Priestley’s play, first performed in 1946, in the aftermath of the Second World War, is set over one evening in Spring 1912 in the home of the wealthy Birling family in Brumley, a fictionalised industrial city in the North Midlands. Arthur and Sybil Birling have held a dinner to celebrate the engagement of their daughter, Sheila, to Gerald Croft.
With the meal finished, and the port, cigars and cigarettes brought in, the women – as tradition dictated – exit the stage, leaving the men to continue to drink and smoke. And at that moment, a visitor – the Inspector of the title – calls at the house. As many will know, he comes to inform the Birlings of the suicide of a young woman, Eva Smith, who it turns out was in contact – in one way or another – with everybody at the celebratory dinner that evening. Without giving away crucial plot details, as the evening unfolds and the Inspector’s interrogation of the diners takes place, it becomes clear to the audience that everyone present at the dinner table when the play opens has, in one way or another, a part to play in Eva’s death.
A key theme of the play is the importance of society and our responsibility for one another. As the Inspector says in his final speech: ‘We don’t live alone. We are members of one body. We are responsible for each other. And I tell you that the time will soon come when, if men will not learn that lesson, then they will be taught it in fire and blood and anguish.’ More than seventy years after the play’s first performance, the Inspector’s words still seem relevant.
Back to the food. By opening the play at the end of dinner, Priestley creates a celebratory mood which is subsequently destroyed by the Inspector’s news of Eva Smith’s death. There is also an uncomfortable contrast between the obviously delicious meal the family has just consumed – Arthur says, ‘Good dinner too, Sybil. Tell cook from me.’ – and the fact that Eva kills herself by consuming ‘a lot of strong disinfectant. Burnt her inside out, of course.’ The meal also allows all the play’s characters – with the exception of the Inspector – to be on stage together at the start, but the audience is not distracted by the sight of actual food being eaten – a topic which was discussed in a Guardian article.

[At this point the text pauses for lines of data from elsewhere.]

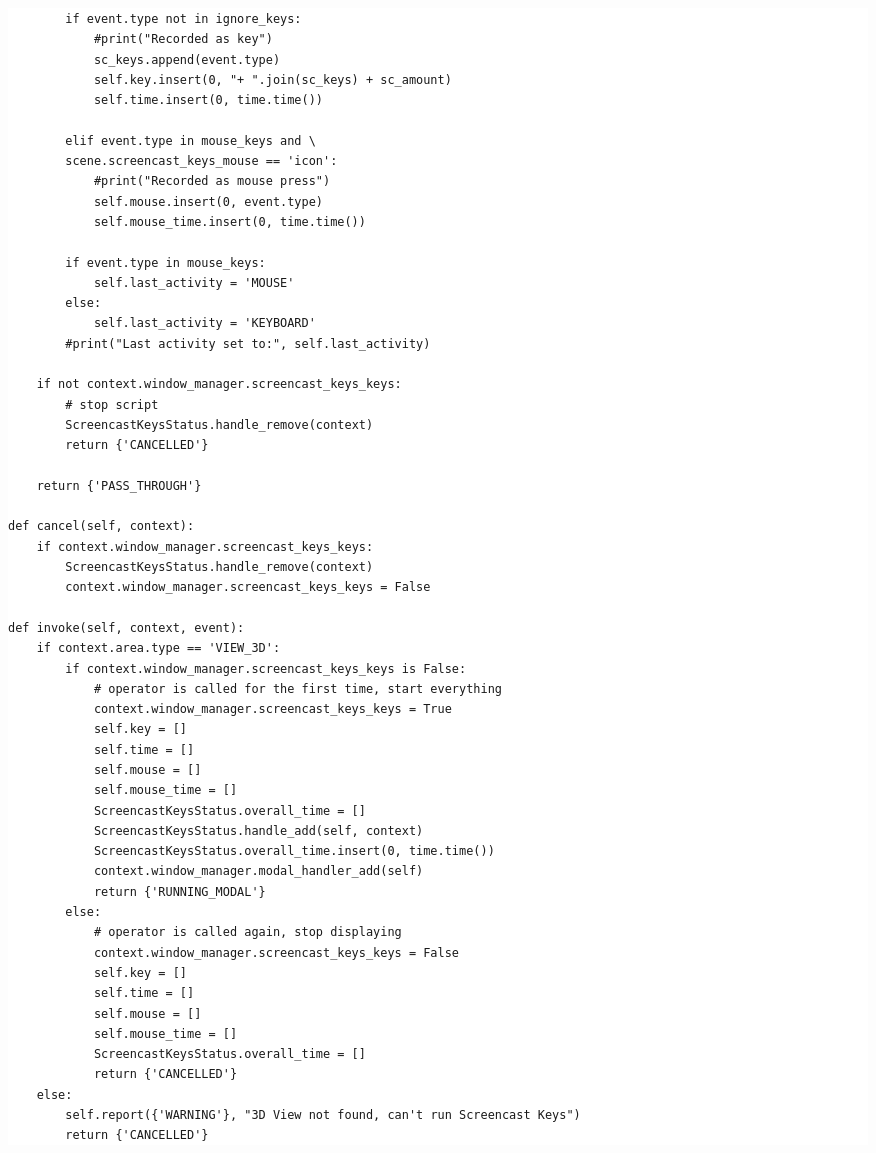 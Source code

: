             if event.type not in ignore_keys:
                #print("Recorded as key")
                sc_keys.append(event.type)
                self.key.insert(0, "+ ".join(sc_keys) + sc_amount)
                self.time.insert(0, time.time())

            elif event.type in mouse_keys and \
            scene.screencast_keys_mouse == 'icon':
                #print("Recorded as mouse press")
                self.mouse.insert(0, event.type)
                self.mouse_time.insert(0, time.time())

            if event.type in mouse_keys:
                self.last_activity = 'MOUSE'
            else:
                self.last_activity = 'KEYBOARD'
            #print("Last activity set to:", self.last_activity)

        if not context.window_manager.screencast_keys_keys:
            # stop script
            ScreencastKeysStatus.handle_remove(context)
            return {'CANCELLED'}

        return {'PASS_THROUGH'}

    def cancel(self, context):
        if context.window_manager.screencast_keys_keys:
            ScreencastKeysStatus.handle_remove(context)
            context.window_manager.screencast_keys_keys = False

    def invoke(self, context, event):
        if context.area.type == 'VIEW_3D':
            if context.window_manager.screencast_keys_keys is False:
                # operator is called for the first time, start everything
                context.window_manager.screencast_keys_keys = True
                self.key = []
                self.time = []
                self.mouse = []
                self.mouse_time = []
                ScreencastKeysStatus.overall_time = []
                ScreencastKeysStatus.handle_add(self, context)
                ScreencastKeysStatus.overall_time.insert(0, time.time())
                context.window_manager.modal_handler_add(self)
                return {'RUNNING_MODAL'}
            else:
                # operator is called again, stop displaying
                context.window_manager.screencast_keys_keys = False
                self.key = []
                self.time = []
                self.mouse = []
                self.mouse_time = []
                ScreencastKeysStatus.overall_time = []
                return {'CANCELLED'}
        else:
            self.report({'WARNING'}, "3D View not found, can't run Screencast Keys")
            return {'CANCELLED'}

With Priestley giving no details about what is consumed at the dinner, I had complete freedom with my chosen dish. Since dessert is alluded to – ‘dessert plates’ – I decided to focus on that. With Arthur Birling working his way up from rather lowly origins – the stage directions note he is ‘rather provincial in his speech’ – I thought he would appreciate a traditional English dessert. At the same time his wife, Sybil, is ‘her husband’s social superior’ so I thought she might favour something slightly more sophisticated. So, I chose to make lemon posset. It fits Arthur Birling’s criteria by dating back to medieval times, when the term was used to refer to a hot drink of spiced milk, curdled with wine or ale. By the mid-18th century eggs were being added to the mixture, as a forerunner of the dessert eaten nowadays. Nowadays posset is made with cream, not eggs, making it an extravagant dessert likely to please Sybil Birling: its richness means it has to be served in small quantities which adds the touch of delicacy I think she would demand.
THE BIRLINGS’ LEMON POSSET
Ingredients (serves 6):
600ml double cream
200g golden caster sugar
3 lemons: zest and 75ml juice
Heat the cream and sugar in a large saucepan over a medium heat until the sugar has dissolved into the cream. Bring the mixture to a simmer and bubble for 1 minute.
Remove the saucepan from the heat and add the lemon zest and juice. Stir thoroughly and then pour the mixture into ramekins or glasses. Cool to room temperature. Cover with clingfilm and refrigerate for at least 3 hours before serving.
Serve as it is, or with fruit and/ or home-made shortbread as an accompaniment.